PUT vs PATCH: The Ultimate Guide to HTTP Update Semantics

In the world of RESTful services and modern APIs, two verbs dominate the landscape when you need to modify resources: PUT and PATCH. Developers often wrestle with which to choose, how they behave, and what guarantees they offer in real-world applications. This guide delves into the nuances of PUT vs PATCH, clarifying their semantics, practical use cases, and the design considerations that help teams build robust, maintainable APIs. Whether you’re designing a brand-new endpoint or refactoring an existing one, understanding PUT vs PATCH will save you time, reduce bugs, and improve the experience for both developers and users.
PUT vs PATCH: Core Differences in Semantics
At a high level, PUT and PATCH are both ways to send updates to a resource, but they represent different approaches to updating that resource. The key distinction is about replacement versus modification:
- PUT is typically interpreted as a complete replacement of the resource. You send the full representation of the resource, and the server replaces the existing resource with that representation. If the resource does not exist, a well-designed API may create it.

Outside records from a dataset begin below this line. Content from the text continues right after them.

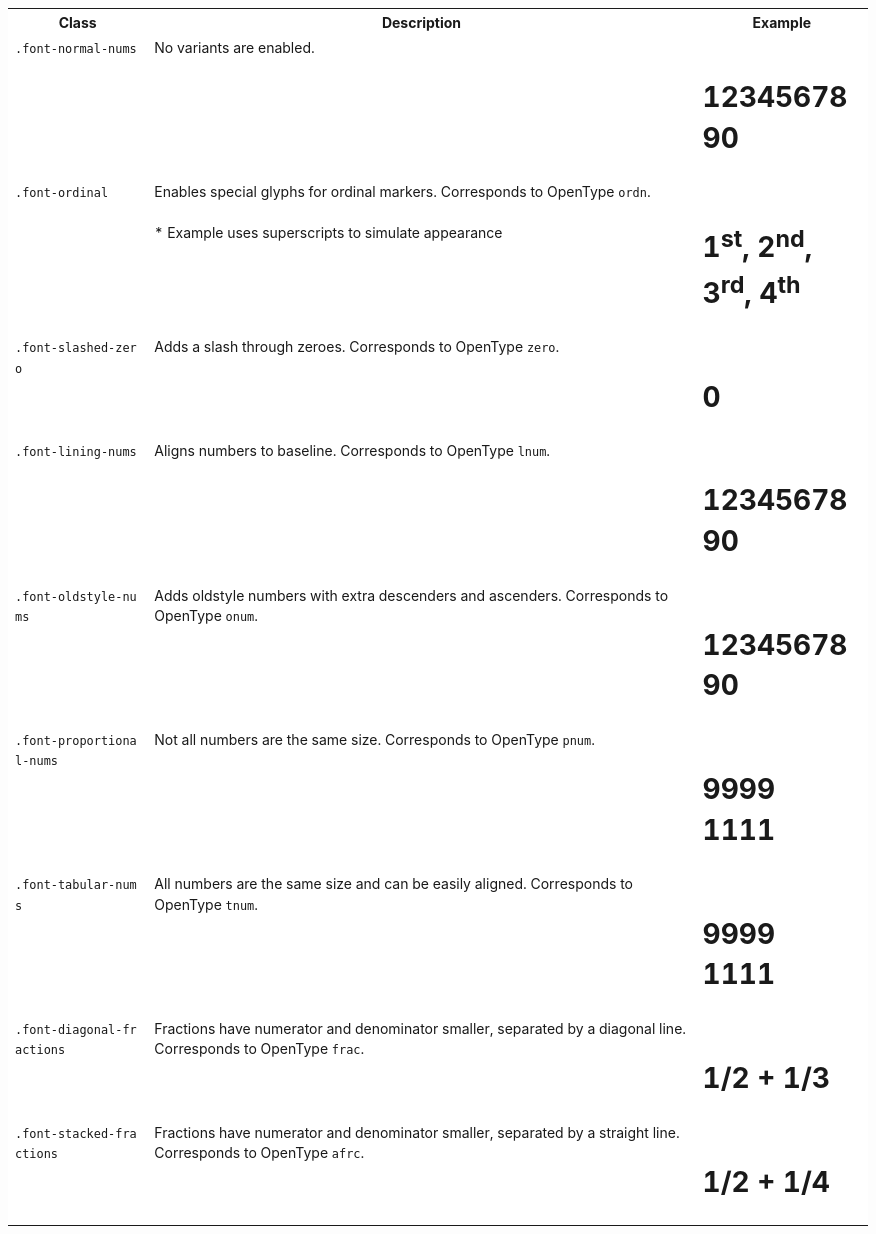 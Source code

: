 <table>
    <tbody>
        <tr>
            <th>Class</th>
            <th>Description</th>
            <th>Example</th>
        </tr>
        <tr>
            <td><code>.font-normal-nums</code></td>
            <td>No variants are enabled.</td>
            <td><h1 class="font-normal-nums fira font-xl">1234567890</h1></td>
        </tr>
        <tr>
            <td><code>.font-ordinal</code></td>
            <td>Enables special glyphs for ordinal markers. Corresponds to OpenType <code>ordn</code>.<br><br>
            * Example uses superscripts to simulate appearance</td>
            <td><h1 class="font-ordinal fira font-xl">1<sup>st</sup>, 2<sup>nd</sup>, 3<sup>rd</sup>, 4<sup>th</sup></h1></td>
        </tr>
        <tr>
            <td><code>.font-slashed-zero</code></td>
            <td>Adds a slash through zeroes. Corresponds to OpenType <code>zero</code>.</td>
            <td><h1 class="font-slashed-zero fira font-xl">0</h1></td>
        </tr>
        <tr>
            <td><code>.font-lining-nums</code></td>
            <td>Aligns numbers to baseline. Corresponds to OpenType <code>lnum</code>.</td>
            <td><h1 class="font-lining-nums fira font-xl">1234567890</h1></td>
        </tr>
        <tr>
            <td><code>.font-oldstyle-nums</code></td>
            <td>Adds oldstyle numbers with extra descenders and ascenders. Corresponds to OpenType <code>onum</code>.</td>
            <td><h1 class="font-oldstyle-nums fira font-xl">1234567890</h1></td>
        </tr>
        <tr>
            <td><code>.font-proportional-nums</code></td>
            <td>Not all numbers are the same size. Corresponds to OpenType <code>pnum</code>.</td>
            <td><h1 class="font-proportional-nums fira font-xl">9999<br>1111</h1></td>
        </tr>
        <tr>
            <td><code>.font-tabular-nums</code></td>
            <td>All numbers are the same size and can be easily aligned. Corresponds to OpenType
            <code>tnum</code>.</td>
            <td><h1 class="font-tabular-nums fira font-xl">9999<br>1111</h1></td>
        </tr>
        <tr>
            <td><code>.font-diagonal-fractions</code></td>
            <td>Fractions have numerator and denominator smaller, separated by a diagonal line.
            Corresponds to OpenType <code>frac</code>.</td>
            <td><h1 class="font-diagonal-fractions fira font-xl">1/2 + 1/3</h1></td>
        </tr>
        <tr>
            <td><code>.font-stacked-fractions</code></td>
            <td>Fractions have numerator and denominator smaller, separated by a straight line.
            Corresponds to OpenType <code>afrc</code>.</td>
            <td><h1 class="font-stacked-fractions coda font-h2">1/2 + 1/4</td>
        </tr>
    </tbody>
</table>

- PATCH is designed for partial updates. You send only the changes you want to apply, rather than the entire resource. PATCH is often used when the resource is large but only a small subset of fields needs to change.
In practice, PUT is expected to be idempotent. Repeating the same PUT request should yield the same result as a single PUT, because you are supplying the full, final state each time. PATCH, however, is not guaranteed to be idempotent by definition; it depends on the patch document and how the server applies it. If a patch operation is applied multiple times, the final state may or may not be the same, depending on the patch format and the operations used.
PUT vs PATCH: The Historical and Standards Context
The ideas behind PUT and PATCH have evolved through web standards and practical API design. PUT originated as a method to replace a resource in its entirety, a simple, unambiguous operation. PATCH emerged as a way to express small, incremental changes without resending the whole resource, which can be more efficient for large objects or bandwidth-constrained environments.
In formal terms, PUT is defined in a way that emphasises idempotence and completeness. PATCH is defined as a mechanism to apply a set of changes to a resource. RFC 5789 formalises PATCH as a method for making partial updates, while separate patch formats—such as JSON Patch (RFC 6902) or JSON Merge Patch (RFC 7386)—provide concrete ways to describe those updates. In everyday API work, teams often choose between these two approaches based on the desired workflow, performance considerations, and client capabilities.
When to Use PUT vs PATCH: Practical Guidelines
Choosing between PUT and PATCH should be guided by the nature of the update and the API’s design philosophy. Here are practical guidelines to help you decide which method fits best in common scenarios.
Use PUT for Full Resource Replacement
Opt for PUT when the client has a complete representation of the resource and intends to replace the existing one with that exact representation. This is particularly appropriate for small, well-defined resources or when your API prefers a simple, predictable update model. A typical pattern is to accept the full resource payload, validate it, and then store it as the new version of the resource. If fields are omitted, some APIs opt to treat missing fields as null or defaults; others require the client to supply all fields explicitly.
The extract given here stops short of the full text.